Fast Data Aware Neural Architecture Search via Supernet Accelerated Evaluation
Emil Njor, Colby Banbury, Xenofon Fafoutis
TL;DR
This work tackles the challenge of deploying TinyML on ultra-low-power hardware by extending hardware-aware neural architecture search to data configurations, creating Data Aware Neural Architecture Search (DNAS). The authors introduce a supernet-based evaluation framework built on a MobileNetV2 backbone to efficiently search across both input data configurations (e.g., resolution and color encoding) and model architectures, enabling tractable optimization on the Wake Vision dataset. Results show that DNAS consistently yields superior TinyML systems under the same resource constraints and that the supernet-based approach dramatically speeds up the search while achieving higher accuracy ceilings than prior non-supernet methods. The work demonstrates practical gains in resource efficiency and predictive performance, offering a scalable pathway for automating TinyML deployment with reduced expert intervention and broader hardware applicability.
Abstract
Tiny machine learning (TinyML) promises to revolutionize fields such as healthcare, environmental monitoring, and industrial maintenance by running machine learning models on low-power embedded systems. However, the complex optimizations required for successful TinyML deployment continue to impede its widespread adoption. A promising route to simplifying TinyML is through automatic machine learning (AutoML), which can distill elaborate optimization workflows into accessible key decisions. Notably, Hardware Aware Neural Architecture Searches - where a computer searches for an optimal TinyML model based on predictive performance and hardware metrics - have gained significant traction, producing some of today's most widely used TinyML models.
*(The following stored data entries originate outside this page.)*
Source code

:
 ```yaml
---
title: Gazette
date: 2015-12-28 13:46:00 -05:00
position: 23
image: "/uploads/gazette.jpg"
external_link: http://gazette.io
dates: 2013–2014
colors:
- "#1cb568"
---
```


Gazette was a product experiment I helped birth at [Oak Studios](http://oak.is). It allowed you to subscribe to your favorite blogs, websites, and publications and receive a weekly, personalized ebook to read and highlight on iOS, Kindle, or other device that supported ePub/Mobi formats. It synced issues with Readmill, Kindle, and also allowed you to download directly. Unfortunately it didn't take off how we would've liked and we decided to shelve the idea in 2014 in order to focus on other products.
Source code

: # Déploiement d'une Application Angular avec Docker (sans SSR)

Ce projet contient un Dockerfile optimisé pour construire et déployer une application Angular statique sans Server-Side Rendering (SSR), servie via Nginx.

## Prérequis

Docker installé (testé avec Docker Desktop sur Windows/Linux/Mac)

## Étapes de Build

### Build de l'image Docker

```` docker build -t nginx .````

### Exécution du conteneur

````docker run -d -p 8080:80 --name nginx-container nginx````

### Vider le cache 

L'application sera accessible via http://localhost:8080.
Nevertheless, limiting optimization solely to neural network architectures can prove insufficient. Because TinyML systems must operate under extremely tight resource constraints, the choice of input data configuration, such as resolution or sampling rate, also profoundly impacts overall system efficiency. Achieving truly optimal TinyML systems thus requires jointly tuning both input data and model architecture. Despite its importance, this "Data Aware Neural Architecture Search" remains underexplored. To address this gap, we propose a new state-of-the-art Data Aware Neural Architecture Search technique and demonstrate its effectiveness on the novel TinyML ``Wake Vision'' dataset. Our experiments show that across varying time and hardware constraints, Data Aware Neural Architecture Search consistently discovers superior TinyML systems compared to purely architecture-focused methods, underscoring the critical role of data-aware optimization in advancing TinyML.